◆ Assigned task: Every line of the data that contains the string "import" must be copied.
________________________
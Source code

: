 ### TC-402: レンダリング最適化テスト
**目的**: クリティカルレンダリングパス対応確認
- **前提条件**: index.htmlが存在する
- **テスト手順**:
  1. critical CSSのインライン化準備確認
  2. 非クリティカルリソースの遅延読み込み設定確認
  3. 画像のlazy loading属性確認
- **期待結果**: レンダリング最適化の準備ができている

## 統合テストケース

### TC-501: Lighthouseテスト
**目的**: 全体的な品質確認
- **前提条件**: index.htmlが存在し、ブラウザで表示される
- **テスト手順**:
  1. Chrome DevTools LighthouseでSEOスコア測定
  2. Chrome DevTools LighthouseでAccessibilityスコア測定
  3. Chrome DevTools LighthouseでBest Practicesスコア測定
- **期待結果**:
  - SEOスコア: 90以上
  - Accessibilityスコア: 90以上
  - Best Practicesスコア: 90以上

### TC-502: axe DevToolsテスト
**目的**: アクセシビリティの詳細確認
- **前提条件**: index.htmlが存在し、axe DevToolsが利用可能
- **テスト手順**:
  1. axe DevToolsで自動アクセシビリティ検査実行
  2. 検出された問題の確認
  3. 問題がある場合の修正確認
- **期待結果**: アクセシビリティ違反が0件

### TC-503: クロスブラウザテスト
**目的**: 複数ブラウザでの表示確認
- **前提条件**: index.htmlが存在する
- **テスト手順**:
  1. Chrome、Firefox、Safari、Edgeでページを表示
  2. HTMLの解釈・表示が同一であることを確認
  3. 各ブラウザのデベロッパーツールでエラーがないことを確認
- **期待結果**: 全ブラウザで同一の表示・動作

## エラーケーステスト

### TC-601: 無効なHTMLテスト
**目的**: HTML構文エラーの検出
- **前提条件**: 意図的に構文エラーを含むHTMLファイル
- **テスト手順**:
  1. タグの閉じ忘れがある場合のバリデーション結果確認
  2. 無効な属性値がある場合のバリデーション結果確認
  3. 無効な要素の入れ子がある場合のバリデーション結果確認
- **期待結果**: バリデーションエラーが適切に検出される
________________________
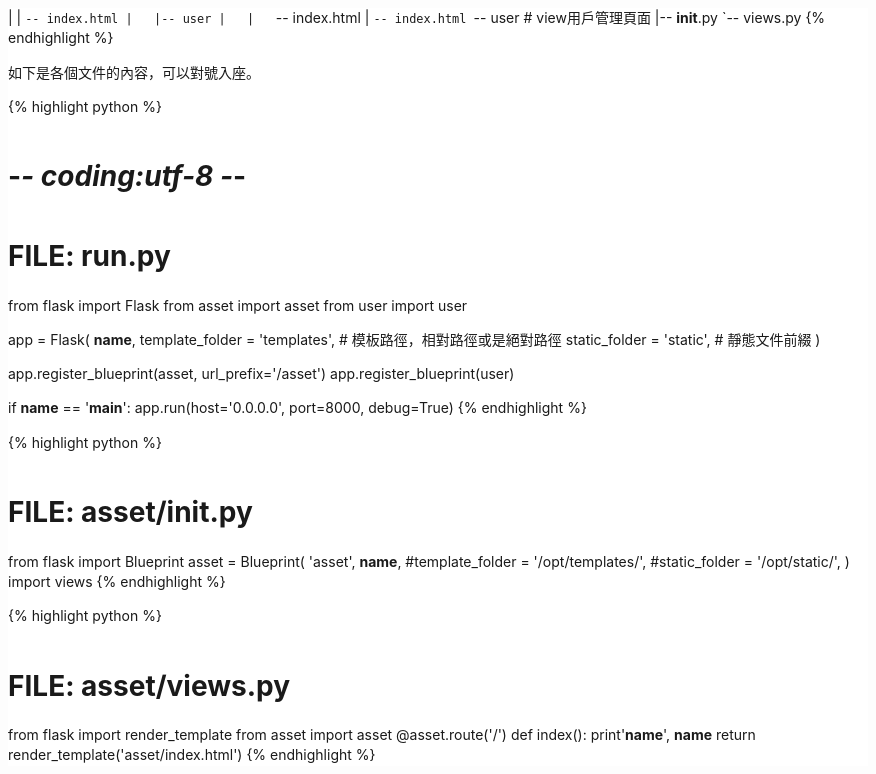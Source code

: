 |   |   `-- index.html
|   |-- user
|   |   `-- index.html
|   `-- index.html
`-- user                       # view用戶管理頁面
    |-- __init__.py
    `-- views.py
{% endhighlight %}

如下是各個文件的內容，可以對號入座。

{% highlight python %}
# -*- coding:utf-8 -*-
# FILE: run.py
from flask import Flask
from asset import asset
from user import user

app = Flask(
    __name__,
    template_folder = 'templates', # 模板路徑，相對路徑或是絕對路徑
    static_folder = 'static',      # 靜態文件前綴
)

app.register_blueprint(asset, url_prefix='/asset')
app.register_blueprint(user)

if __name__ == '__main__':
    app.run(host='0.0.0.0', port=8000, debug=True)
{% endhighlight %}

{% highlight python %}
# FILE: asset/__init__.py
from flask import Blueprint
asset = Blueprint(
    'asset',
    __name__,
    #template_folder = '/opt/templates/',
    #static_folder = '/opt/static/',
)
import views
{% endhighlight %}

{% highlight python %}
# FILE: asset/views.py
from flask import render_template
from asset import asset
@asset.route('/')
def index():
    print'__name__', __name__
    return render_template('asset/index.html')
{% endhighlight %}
________________________
◆ Answer section:
from flask import Flask
from asset import asset
from user import user
from flask import Blueprint
import views
from flask import render_template
from asset import asset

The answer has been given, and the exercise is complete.